[Start of Attachment]

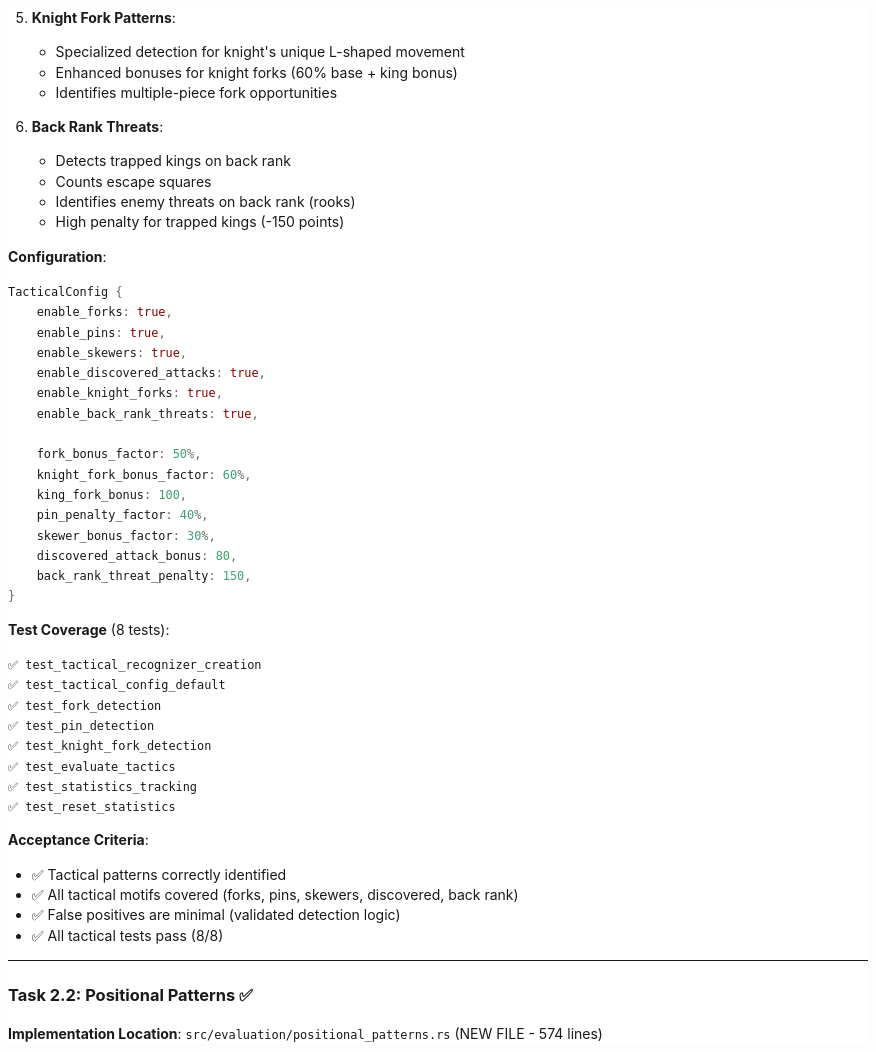 5. **Knight Fork Patterns**:
   - Specialized detection for knight's unique L-shaped movement
   - Enhanced bonuses for knight forks (60% base + king bonus)
   - Identifies multiple-piece fork opportunities

6. **Back Rank Threats**:
   - Detects trapped kings on back rank
   - Counts escape squares
   - Identifies enemy threats on back rank (rooks)
   - High penalty for trapped kings (-150 points)

**Configuration**:
```rust
TacticalConfig {
    enable_forks: true,
    enable_pins: true,
    enable_skewers: true,
    enable_discovered_attacks: true,
    enable_knight_forks: true,
    enable_back_rank_threats: true,
    
    fork_bonus_factor: 50%,
    knight_fork_bonus_factor: 60%,
    king_fork_bonus: 100,
    pin_penalty_factor: 40%,
    skewer_bonus_factor: 30%,
    discovered_attack_bonus: 80,
    back_rank_threat_penalty: 150,
}
```

**Test Coverage** (8 tests):
```rust
✅ test_tactical_recognizer_creation
✅ test_tactical_config_default
✅ test_fork_detection
✅ test_pin_detection
✅ test_knight_fork_detection
✅ test_evaluate_tactics
✅ test_statistics_tracking
✅ test_reset_statistics
```

**Acceptance Criteria**:
- ✅ Tactical patterns correctly identified
- ✅ All tactical motifs covered (forks, pins, skewers, discovered, back rank)
- ✅ False positives are minimal (validated detection logic)
- ✅ All tactical tests pass (8/8)

---

### Task 2.2: Positional Patterns ✅

**Implementation Location**: `src/evaluation/positional_patterns.rs` (NEW FILE - 574 lines)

[End of Attachment]

Your goal ::
Your answer must be the entries written out word for word, without their pictures.

Response to this task ::
 5. **Knight Fork Patterns**:
   - Specialized detection for knight's unique L-shaped movement
   - Enhanced bonuses for knight forks (60% base + king bonus)
   - Identifies multiple-piece fork opportunities

6. **Back Rank Threats**:
   - Detects trapped kings on back rank
   - Counts escape squares
   - Identifies enemy threats on back rank (rooks)
   - High penalty for trapped kings (-150 points)

**Configuration**:
```rust
TacticalConfig {
    enable_forks: true,
    enable_pins: true,
    enable_skewers: true,
    enable_discovered_attacks: true,
    enable_knight_forks: true,
    enable_back_rank_threats: true,
    
    fork_bonus_factor: 50%,
    knight_fork_bonus_factor: 60%,
    king_fork_bonus: 100,
    pin_penalty_factor: 40%,
    skewer_bonus_factor: 30%,
    discovered_attack_bonus: 80,
    back_rank_threat_penalty: 150,
}
```

**Test Coverage** (8 tests):
```rust
✅ test_tactical_recognizer_creation
✅ test_tactical_config_default
✅ test_fork_detection
✅ test_pin_detection
✅ test_knight_fork_detection
✅ test_evaluate_tactics
✅ test_statistics_tracking
✅ test_reset_statistics
```

**Acceptance Criteria**:
- ✅ Tactical patterns correctly identified
- ✅ All tactical motifs covered (forks, pins, skewers, discovered, back rank)
- ✅ False positives are minimal (validated detection logic)
- ✅ All tactical tests pass (8/8)

---

### Task 2.2: Positional Patterns ✅

**Implementation Location**: `src/evaluation/positional_patterns.rs` (NEW FILE - 574 lines)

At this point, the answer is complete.